Il tema però non è dove, ma come. In Spagna abbiamo 70 mila ristoranti, in Italia qualcuno in più: nel mondo sono milioni. Quanti di questi fanno davvero la differenza a livello creativo? Cinque? Il mio lavoro ora è capire perché e come sono arrivati al massimo livello. Stiamo parlando della Formula Uno della cucina, e nessuno sa ancora come funzioni».

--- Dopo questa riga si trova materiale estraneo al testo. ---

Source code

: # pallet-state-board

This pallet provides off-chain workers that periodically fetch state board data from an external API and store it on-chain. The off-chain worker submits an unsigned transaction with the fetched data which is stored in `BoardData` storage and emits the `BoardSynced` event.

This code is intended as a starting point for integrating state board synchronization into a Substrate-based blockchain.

A che punto è il progetto di El Bulli?
«Quest’estate abbiamo inaugurato il museo, e a maggio lo riapriremo per andare avanti fino a ottobre. Siamo felicissimi: chi lo ha visitato si è emozionato e ha avuto la possibilità di comprendere meglio un luogo dove la produzione creativa è stata fuori dal comune. Molta gente ne ha sentito parlare ma non sa esattamente cosa sia successo lì».
Cosa è successo?
«Che siamo stati i primi a teorizzare la creatività e l’innovazione nella gastronomia, ma siamo stati così stupidi da non dare un nome a tutto questo. Tutti chiamavano la cucina di El Bulli “molecolare”, ma la verità è che è un termine che non significa nulla. Il gastronomo Pau Arenos la definì “tecnoemozionale”, ma chissà perché nessuno ha mai adottato questa definizione. Noi, con la cucina tecnoemozionale, abbiamo d avvero cambiato la cucina internazionale: la lezione più importante che abbiamo introdotto sono i menu degustazione lunghi, con gli amuse bouche e gli avant dessert .
Oggi li mangi in tutto il mondo, ma fino al ‘96-‘97 nessuno proponeva più di cinque, massimo sette portate. Innovazioni concettuali, ma anche pratiche, come l’introduzione del biberon per le salse o dell’estrattore per i fondi».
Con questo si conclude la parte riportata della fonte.